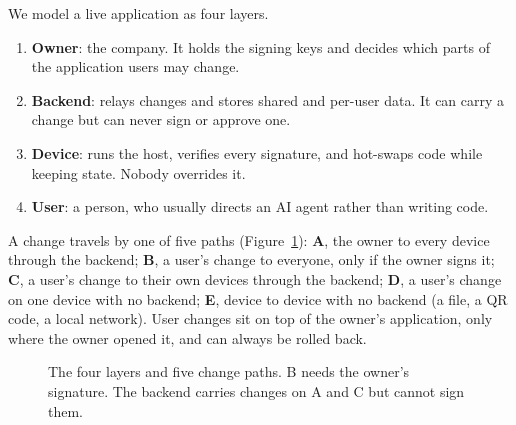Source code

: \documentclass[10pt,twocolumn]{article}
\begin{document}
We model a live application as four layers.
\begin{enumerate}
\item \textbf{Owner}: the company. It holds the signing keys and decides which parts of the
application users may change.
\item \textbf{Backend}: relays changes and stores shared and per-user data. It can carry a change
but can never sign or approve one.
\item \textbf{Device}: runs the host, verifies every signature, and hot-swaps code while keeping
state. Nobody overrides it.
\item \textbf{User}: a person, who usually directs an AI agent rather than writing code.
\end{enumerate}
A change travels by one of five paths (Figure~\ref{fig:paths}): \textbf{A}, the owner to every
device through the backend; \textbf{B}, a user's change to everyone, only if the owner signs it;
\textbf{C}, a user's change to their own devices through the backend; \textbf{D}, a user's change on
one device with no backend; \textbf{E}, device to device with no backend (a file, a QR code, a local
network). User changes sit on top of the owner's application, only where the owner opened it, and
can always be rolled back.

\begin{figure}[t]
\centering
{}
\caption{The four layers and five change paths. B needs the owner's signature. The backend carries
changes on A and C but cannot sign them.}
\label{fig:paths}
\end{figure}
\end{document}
* * * *
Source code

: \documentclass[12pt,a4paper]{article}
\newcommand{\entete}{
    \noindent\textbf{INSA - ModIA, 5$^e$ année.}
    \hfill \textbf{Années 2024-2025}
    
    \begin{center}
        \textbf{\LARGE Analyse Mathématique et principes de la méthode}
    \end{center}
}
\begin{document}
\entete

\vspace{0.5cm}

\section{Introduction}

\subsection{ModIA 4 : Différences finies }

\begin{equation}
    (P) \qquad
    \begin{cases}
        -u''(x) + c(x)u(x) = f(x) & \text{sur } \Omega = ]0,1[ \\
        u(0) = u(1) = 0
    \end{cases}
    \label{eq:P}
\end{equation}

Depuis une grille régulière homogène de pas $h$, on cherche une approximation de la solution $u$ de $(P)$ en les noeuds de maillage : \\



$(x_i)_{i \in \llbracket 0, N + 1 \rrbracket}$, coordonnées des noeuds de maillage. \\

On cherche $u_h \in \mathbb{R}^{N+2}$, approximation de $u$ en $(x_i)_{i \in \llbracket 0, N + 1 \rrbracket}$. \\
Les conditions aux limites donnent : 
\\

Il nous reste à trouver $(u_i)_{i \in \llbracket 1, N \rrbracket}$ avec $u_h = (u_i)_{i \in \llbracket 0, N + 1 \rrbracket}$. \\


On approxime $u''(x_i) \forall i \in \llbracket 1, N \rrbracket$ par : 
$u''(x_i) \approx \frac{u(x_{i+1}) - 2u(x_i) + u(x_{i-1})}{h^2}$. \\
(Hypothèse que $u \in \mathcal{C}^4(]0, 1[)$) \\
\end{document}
* * * *
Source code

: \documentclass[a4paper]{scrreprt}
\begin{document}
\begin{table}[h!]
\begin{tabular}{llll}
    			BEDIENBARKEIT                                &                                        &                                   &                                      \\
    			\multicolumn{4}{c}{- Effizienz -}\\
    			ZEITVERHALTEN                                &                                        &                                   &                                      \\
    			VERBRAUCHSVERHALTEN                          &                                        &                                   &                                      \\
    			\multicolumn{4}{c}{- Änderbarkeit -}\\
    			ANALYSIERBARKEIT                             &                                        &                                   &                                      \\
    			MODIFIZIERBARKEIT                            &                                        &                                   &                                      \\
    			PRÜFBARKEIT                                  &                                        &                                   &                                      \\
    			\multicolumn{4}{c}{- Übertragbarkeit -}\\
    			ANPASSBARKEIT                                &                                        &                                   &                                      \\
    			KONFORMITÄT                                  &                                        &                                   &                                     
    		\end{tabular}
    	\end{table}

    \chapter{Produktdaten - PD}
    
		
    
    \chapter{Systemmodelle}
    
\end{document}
* * * *
■ What the task asks: Using the records above, write out exactly the lines between the one holding "-u''(x) + c(x)u(x)" and the one holding "Depuis une grille", inclusive; leave everything else out.

■ Answer for this exercise:
        -u''(x) + c(x)u(x) = f(x) & \text{sur } \Omega = ]0,1[ \\
        u(0) = u(1) = 0
    \end{cases}
    \label{eq:P}
\end{equation}

Depuis une grille régulière homogène de pas $h$, on cherche une approximation de la solution $u$ de $(P)$ en les noeuds de maillage : \\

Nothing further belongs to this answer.